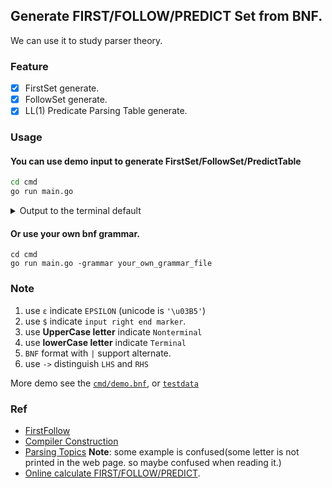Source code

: ## Generate FIRST/FOLLOW/PREDICT Set from BNF.
We can use it to study parser theory.

### Feature
* [x] FirstSet generate.
* [x] FollowSet generate.
* [x] LL(1) Predicate Parsing Table generate.

### Usage
#### You can use demo input to generate FirstSet/FollowSet/PredictTable

```sh
cd cmd
go run main.go
```

<details>
  <summary>Output to the terminal default</summary>

   ```
   FirstSet:
FIRST(D) = {g ε f}
FIRST(E) = {g ε}
FIRST(F) = {f ε}
FIRST(S) = {a}
FIRST(B) = {c}
FIRST(C) = {b ε}

FollowSet:
FOLLOW(F) = {h}
FOLLOW(S) = {$}
FOLLOW(B) = {g h f}
FOLLOW(C) = {g h f}
FOLLOW(D) = {h}
FOLLOW(E) = {f h}

PredictTable:
+---+----------------+------------+------------+------------+------------+------------+---+
| # | a              | b          | c          | f          | g          | h          | $ |
+---+----------------+------------+------------+------------+------------+------------+---+
| S | S -> {a B D h} |            |            |            |            |            |   |
+---+----------------+------------+------------+------------+------------+------------+---+
| B |                |            | B -> {c C} |            |            |            |   |
+---+----------------+------------+------------+------------+------------+------------+---+
| C |                | C -> {b C} |            | C -> {ε}   | C -> {ε}   | C -> {ε}   |   |
+---+----------------+------------+------------+------------+------------+------------+---+
| D |                |            |            | D -> {E F} | D -> {E F} | D -> {E F} |   |
+---+----------------+------------+------------+------------+------------+------------+---+
| E |                |            |            | E -> {ε}   | E -> {g}   | E -> {ε}   |   |
+---+----------------+------------+------------+------------+------------+------------+---+
| F |                |            |            | F -> {f}   |            | F -> {ε}   |   |
+---+----------------+------------+------------+------------+------------+------------+---+
   ```
</details>

#### Or use your own bnf grammar. 
```
cd cmd
go run main.go -grammar your_own_grammar_file
```

### Note
1. use `ε` indicate `EPSILON` (unicode is `'\u03B5'`)
2. use `$` indicate `input right end marker`.
3. use **UpperCase letter** indicate `Nonterminal`
4. use **lowerCase letter** indicate `Terminal`
5. `BNF` format with `|` support alternate.
6. use `->` distinguish `LHS` and `RHS`

More demo see the [`cmd/demo.bnf`](cmd/demo.bnf), or [`testdata`](testdata/testdata2.json)

### Ref
* [FirstFollow](https://www.cs.uaf.edu/~cs331/notes/FirstFollow.pdf)
* [Compiler Construction](https://learning.oreilly.com/library/view/compiler-construction/9789332524590/)
* [Parsing Topics](http://www.mollypages.org/page/grammar/index.mp#generaldeter) **Note**: some example is confused(some letter is not printed in the web page. so maybe confused when reading it.)
* [Online calculate FIRST/FOLLOW/PREDICT](http://hackingoff.com/compilers/predict-first-follow-set).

--------------------

What you need to do: Reproduce the data above in full, exactly as it is, with the pictures left out.

Answer for the task:
Source code

: ## Generate FIRST/FOLLOW/PREDICT Set from BNF.
We can use it to study parser theory.

### Feature
* [x] FirstSet generate.
* [x] FollowSet generate.
* [x] LL(1) Predicate Parsing Table generate.

### Usage
#### You can use demo input to generate FirstSet/FollowSet/PredictTable

```sh
cd cmd
go run main.go
```

<details>
  <summary>Output to the terminal default</summary>

   ```
   FirstSet:
FIRST(D) = {g ε f}
FIRST(E) = {g ε}
FIRST(F) = {f ε}
FIRST(S) = {a}
FIRST(B) = {c}
FIRST(C) = {b ε}

FollowSet:
FOLLOW(F) = {h}
FOLLOW(S) = {$}
FOLLOW(B) = {g h f}
FOLLOW(C) = {g h f}
FOLLOW(D) = {h}
FOLLOW(E) = {f h}

PredictTable:
+---+----------------+------------+------------+------------+------------+------------+---+
| # | a              | b          | c          | f          | g          | h          | $ |
+---+----------------+------------+------------+------------+------------+------------+---+
| S | S -> {a B D h} |            |            |            |            |            |   |
+---+----------------+------------+------------+------------+------------+------------+---+
| B |                |            | B -> {c C} |            |            |            |   |
+---+----------------+------------+------------+------------+------------+------------+---+
| C |                | C -> {b C} |            | C -> {ε}   | C -> {ε}   | C -> {ε}   |   |
+---+----------------+------------+------------+------------+------------+------------+---+
| D |                |            |            | D -> {E F} | D -> {E F} | D -> {E F} |   |
+---+----------------+------------+------------+------------+------------+------------+---+
| E |                |            |            | E -> {ε}   | E -> {g}   | E -> {ε}   |   |
+---+----------------+------------+------------+------------+------------+------------+---+
| F |                |            |            | F -> {f}   |            | F -> {ε}   |   |
+---+----------------+------------+------------+------------+------------+------------+---+
   ```
</details>

#### Or use your own bnf grammar. 
```
cd cmd
go run main.go -grammar your_own_grammar_file
```

### Note
1. use `ε` indicate `EPSILON` (unicode is `'\u03B5'`)
2. use `$` indicate `input right end marker`.
3. use **UpperCase letter** indicate `Nonterminal`
4. use **lowerCase letter** indicate `Terminal`
5. `BNF` format with `|` support alternate.
6. use `->` distinguish `LHS` and `RHS`

More demo see the [`cmd/demo.bnf`](cmd/demo.bnf), or [`testdata`](testdata/testdata2.json)

### Ref
* [FirstFollow](https://www.cs.uaf.edu/~cs331/notes/FirstFollow.pdf)
* [Compiler Construction](https://learning.oreilly.com/library/view/compiler-construction/9789332524590/)
* [Parsing Topics](http://www.mollypages.org/page/grammar/index.mp#generaldeter) **Note**: some example is confused(some letter is not printed in the web page. so maybe confused when reading it.)
* [Online calculate FIRST/FOLLOW/PREDICT](http://hackingoff.com/compilers/predict-first-follow-set).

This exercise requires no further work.